We first include the Vulkan header from the LunarG SDK, which provides the functions, structures and enumerations. The stdexcept and iostream headers are included for reporting and propagating errors. The functional headers will be used for a lambda functions in the resource management section. The cstdlibheader provides the EXIT_SUCCESS and EXIT_FAILURE macros.

首先，我們include了Vulkan頭文件，它來自LunarG SDK，他提供函數、結構體和枚舉。stdexcept 和iostream 頭文件用於報告和傳播錯誤。functional 頭文件用於資源管理小節中要介紹到的lambda函數。cstdlib頭文件提供了EXIT_SUCCESS 和EXIT_FAILURE 宏。

The program itself is wrapped into a class where we'll store the Vulkan objects as private class members and add functions to initiate each of them, which will be called from the initVulkan function. Once everything has been prepared, we enter the main loop to start rendering frames. We'll fill in the mainLoop function to include a loop that iterates until the window is closed in a moment. Once the window is closed and mainLoop returns, we'll make sure to deallocate the resources we've used in the cleanup function.

這個程序封裝了一個class，我們將Vulkan對象保存為private成員，添加了初始化它們的函數，在initVulkan 函數中調用這些初始化函數。一旦一切就緒，我們就進入主循環，開始渲染幀。我們將在mainLoop 函數中循環，直到窗口關閉為止。一旦窗口關閉，mainLoop 返回時，我們將確保在cleanup 函數中銷毀使用過的資源。

If any kind of fatal error occurs during execution then we'll throw a std::runtime_error exception with a descriptive message, which will propagate back to the main function and be printed to the command prompt. To handle a variety of standard exception types as well, we catch the more general std::exception. One example of an error that we will deal with soon is finding out that a certain required extension is not supported.

如果執行過程中發生任何error，那么我們將拋出一個std::runtime_error 異常和描述性消息，它會被傳回main 函數，打印到控制台。為了處理各種標准異常類型，我們捕捉更泛型的std::exception。我們很快就要處理的一個error的例子是，發現某個要求的擴展不被支持。

Roughly every chapter that follows after this one will add one new function that will be called from initVulkanand one or more new Vulkan objects to the private class members that need to be freed at the end in cleanup.

粗略地說，本章之后的每篇教程都會添加被initVulkan函數調用的新函數，以及添加1個或多個Vulkan對象（作為private成員），這些成員最后都要在cleanup函數中被釋放。

Resource management 資源管理

Just like each chunk of memory allocated with malloc requires a call to free, every Vulkan object that we create needs to be explicitly destroyed when we no longer need it.
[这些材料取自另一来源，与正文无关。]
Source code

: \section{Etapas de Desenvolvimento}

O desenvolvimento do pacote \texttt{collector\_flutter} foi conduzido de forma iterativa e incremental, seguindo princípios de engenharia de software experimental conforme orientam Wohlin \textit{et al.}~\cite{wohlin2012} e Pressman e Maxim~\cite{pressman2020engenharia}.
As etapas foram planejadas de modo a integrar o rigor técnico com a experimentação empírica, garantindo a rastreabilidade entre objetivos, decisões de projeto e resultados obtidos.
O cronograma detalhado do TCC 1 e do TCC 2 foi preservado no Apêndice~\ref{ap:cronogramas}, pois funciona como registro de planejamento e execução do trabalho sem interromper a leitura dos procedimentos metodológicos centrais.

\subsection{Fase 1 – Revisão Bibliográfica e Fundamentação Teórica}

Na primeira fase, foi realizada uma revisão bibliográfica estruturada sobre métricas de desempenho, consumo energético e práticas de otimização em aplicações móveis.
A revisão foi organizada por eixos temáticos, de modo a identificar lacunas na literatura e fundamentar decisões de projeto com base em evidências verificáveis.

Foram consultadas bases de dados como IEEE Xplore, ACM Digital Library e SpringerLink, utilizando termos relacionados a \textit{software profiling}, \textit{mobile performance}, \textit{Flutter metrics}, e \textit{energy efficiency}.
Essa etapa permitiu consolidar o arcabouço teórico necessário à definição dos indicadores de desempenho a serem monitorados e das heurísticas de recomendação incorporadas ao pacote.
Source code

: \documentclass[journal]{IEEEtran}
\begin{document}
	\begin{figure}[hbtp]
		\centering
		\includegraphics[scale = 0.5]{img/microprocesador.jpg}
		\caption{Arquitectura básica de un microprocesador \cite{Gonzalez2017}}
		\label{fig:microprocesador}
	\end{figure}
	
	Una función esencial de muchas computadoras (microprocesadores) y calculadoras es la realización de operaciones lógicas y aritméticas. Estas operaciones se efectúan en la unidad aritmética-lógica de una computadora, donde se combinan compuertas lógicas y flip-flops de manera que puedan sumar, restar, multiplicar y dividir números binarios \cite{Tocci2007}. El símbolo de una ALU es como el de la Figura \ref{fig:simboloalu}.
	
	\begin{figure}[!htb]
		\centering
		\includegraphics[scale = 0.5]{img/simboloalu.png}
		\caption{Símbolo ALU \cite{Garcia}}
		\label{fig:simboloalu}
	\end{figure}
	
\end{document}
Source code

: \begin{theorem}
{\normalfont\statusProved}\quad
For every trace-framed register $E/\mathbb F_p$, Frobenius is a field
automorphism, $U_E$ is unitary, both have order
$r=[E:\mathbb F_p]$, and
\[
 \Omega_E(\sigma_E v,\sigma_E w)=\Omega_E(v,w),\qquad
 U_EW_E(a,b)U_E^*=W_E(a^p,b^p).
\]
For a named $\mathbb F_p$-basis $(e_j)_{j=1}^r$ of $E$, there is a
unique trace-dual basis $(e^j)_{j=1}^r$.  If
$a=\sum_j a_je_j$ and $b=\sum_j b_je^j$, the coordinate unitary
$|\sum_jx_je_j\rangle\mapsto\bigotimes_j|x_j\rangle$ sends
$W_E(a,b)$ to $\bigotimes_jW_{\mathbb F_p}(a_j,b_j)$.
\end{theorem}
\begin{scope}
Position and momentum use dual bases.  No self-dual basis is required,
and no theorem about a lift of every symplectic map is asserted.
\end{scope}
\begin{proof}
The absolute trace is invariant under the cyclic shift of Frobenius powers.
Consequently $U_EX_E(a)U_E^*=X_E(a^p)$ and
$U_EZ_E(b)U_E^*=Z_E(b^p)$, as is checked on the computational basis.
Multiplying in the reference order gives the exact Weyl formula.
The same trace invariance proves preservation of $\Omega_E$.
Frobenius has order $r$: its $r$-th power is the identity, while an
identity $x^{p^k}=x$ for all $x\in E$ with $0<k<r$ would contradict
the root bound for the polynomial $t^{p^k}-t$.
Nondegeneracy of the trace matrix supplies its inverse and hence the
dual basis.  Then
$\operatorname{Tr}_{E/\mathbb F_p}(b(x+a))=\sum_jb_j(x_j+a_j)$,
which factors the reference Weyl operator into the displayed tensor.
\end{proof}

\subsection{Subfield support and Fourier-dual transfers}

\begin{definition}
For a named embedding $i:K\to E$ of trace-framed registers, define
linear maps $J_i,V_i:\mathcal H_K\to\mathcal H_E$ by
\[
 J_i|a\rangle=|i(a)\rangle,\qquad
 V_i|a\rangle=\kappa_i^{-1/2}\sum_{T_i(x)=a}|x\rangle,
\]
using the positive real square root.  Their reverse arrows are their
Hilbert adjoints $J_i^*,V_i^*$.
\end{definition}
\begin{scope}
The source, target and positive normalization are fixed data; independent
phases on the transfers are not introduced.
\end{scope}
In modern C++ code it is possible to do automatic resource management through the utilities in the <memory> header, but I've chosen to be explicit about allocation and deallocation of Vulkan objects in this tutorial. After all, Vulkan's niche is to be explicit about every operation to avoid mistakes, so it's good to be explicit about the lifetime of objects to learn how the API works.

正如每塊用malloc 申請的內存都需要用free釋放，當我們不需要它們的時候，我們創建的每個Vulkan對象都需要顯式地被銷毀。在現代C++代碼中，可以用<memory>頭文件實現自動化的資源管理，但在本教程中我選擇了顯式地申請和銷毀Vulkan對象。畢竟，Vulkan的利基是，無論什么操作都是顯式的，以避免錯誤。所以顯式地處理對象的生命周期，對於學習這個API的工作方式是有益的。

After following this tutorial, you could implement automatic resource management by overloading std::shared_ptr for example. Using RAII to your advantage is the recommended approach for larger Vulkan programs, but for learning purposes it's always good to know what's going on behind the scenes.

學習完本教程后，你可以實現自動資源管理（例如通過std::shared_ptr ）。對於大型的Vulkan程序，使用 RAII是一種推薦方式，但是為了學習，知道場面背后在發生什么，總是好的。

Vulkan objects are either created directly with functions like vkCreateXXX, or allocated through another object with functions like vkAllocateXXX. After making sure that an object is no longer used anywhere, you need to destroy it with the counterparts vkDestroyXXX and vkFreeXXX. The parameters for these functions generally vary for different types of objects, but there is one parameter that they all share: pAllocator. This is an optional parameter that allows you to specify callbacks for a custom memory allocator. We will ignore this parameter in the tutorial and always pass nullptr as argument.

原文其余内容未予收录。